MOUVEMENT REPUBLICAIN ET CITOYEN

Alstom : "Un crime contre l'emploi et contre l'Europe"
jeudi 18 septembre 2003

Jean-Pierre Chevènement

L'injonction faite à l'Etat par la Commission européenne de ne pas entrer dans le capital d'Alstom est un crime contre l'emploi et contre l'Europe.

Un crime contre l'emploi car seule la présence de l'Etat au capital de l'entreprise pouvait assurer la pérennité de celle-ci aux yeux de ses clients, comme le démontre la chute des commandes au premier semestre (-28 %). Seul aussi l'engagement direct de l'Etat pouvait rassurer la quarantaine de banques françaises et étrangères qui tiennent Alstom, lourdement endetté, à leur merci.

Crime contre l'Europe : en refusant la solution proposée par les pouvoirs publics français, la Commission européenne manifeste que l'orthodoxie libérale et le formalisme juridique ont plus de prix pour elle que la sauvegarde de 118000 emplois dont la moitié en Europe, sans compter les emplois indirects, au moins aussi nombreux. L'Europe, pour sauvegarder son tissu économique, a besoin d'une politique industrielle dont M. Monti s'est montré le fossoyeur, en refusant par exemple la fusion Legrand-Schneider autorisée quand il était trop tard, par la Cour de Justice européenne.

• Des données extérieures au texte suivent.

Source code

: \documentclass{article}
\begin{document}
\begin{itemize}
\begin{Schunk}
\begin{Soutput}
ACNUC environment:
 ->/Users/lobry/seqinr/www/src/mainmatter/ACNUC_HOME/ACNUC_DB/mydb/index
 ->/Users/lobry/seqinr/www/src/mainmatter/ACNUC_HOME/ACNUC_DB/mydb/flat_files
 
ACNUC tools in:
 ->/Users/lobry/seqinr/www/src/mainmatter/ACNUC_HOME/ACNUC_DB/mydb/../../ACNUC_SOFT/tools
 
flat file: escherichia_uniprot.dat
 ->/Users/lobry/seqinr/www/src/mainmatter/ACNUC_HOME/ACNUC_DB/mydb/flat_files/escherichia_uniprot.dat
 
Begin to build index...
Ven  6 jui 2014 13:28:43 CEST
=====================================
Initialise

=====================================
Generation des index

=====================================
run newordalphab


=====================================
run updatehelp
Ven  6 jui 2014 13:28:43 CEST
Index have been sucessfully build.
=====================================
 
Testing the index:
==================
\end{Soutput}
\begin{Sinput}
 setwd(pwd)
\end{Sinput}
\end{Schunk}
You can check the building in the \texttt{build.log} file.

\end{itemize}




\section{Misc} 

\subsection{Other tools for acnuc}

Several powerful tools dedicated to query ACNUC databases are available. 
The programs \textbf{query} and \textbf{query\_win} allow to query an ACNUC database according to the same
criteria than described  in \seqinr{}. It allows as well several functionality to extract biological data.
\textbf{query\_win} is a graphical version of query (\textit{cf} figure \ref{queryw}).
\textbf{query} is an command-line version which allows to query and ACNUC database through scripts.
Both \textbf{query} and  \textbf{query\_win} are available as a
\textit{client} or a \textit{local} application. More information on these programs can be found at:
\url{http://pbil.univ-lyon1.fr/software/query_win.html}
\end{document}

Au nom de la concurrence, la Commission européenne tue la concurrence. Elle livre en fait Alstom à Siemens qui restera le seul producteur européen de matériels ferroviaires et de centrales énergétiques. La concurrence ne sera plus qu'avec General Electric et Mitsubishi ! Siemens sera en situation de monopole européen.

La Commission s'est prononcée à l'unanimité. La responsabilité de M. Prodi et celle des commissaires français, MM. Barnier et Lamy, est donc lourdement engagée dans cet acte de haute trahison à l'égard de l'intérêt général européen. Il faut rompre avec cette Europe-là !

Je demande instamment au président de la République de mettre en oeuvre tous les moyens au niveau de l'Etat et du secteur public pour qu'Alstom reste une entreprise française et qu'on continue de produire en France turbines, alternateurs, locomotives et paquebots. Ne pas réagir à la décision de la Commissione européenne serait accepter un Waterloo industriel et social. J'attends aussi des dirigeants de l'UMP et du Parti socialiste, qui ont porté le traité de Maastricht sur les fonds baptismaux, qu'ils se positionnent clairement sur ce dossier.

Qu'on compte sur moi, en tout cas, pour ouvrir le procès de MM. Monti, Prodi et consorts.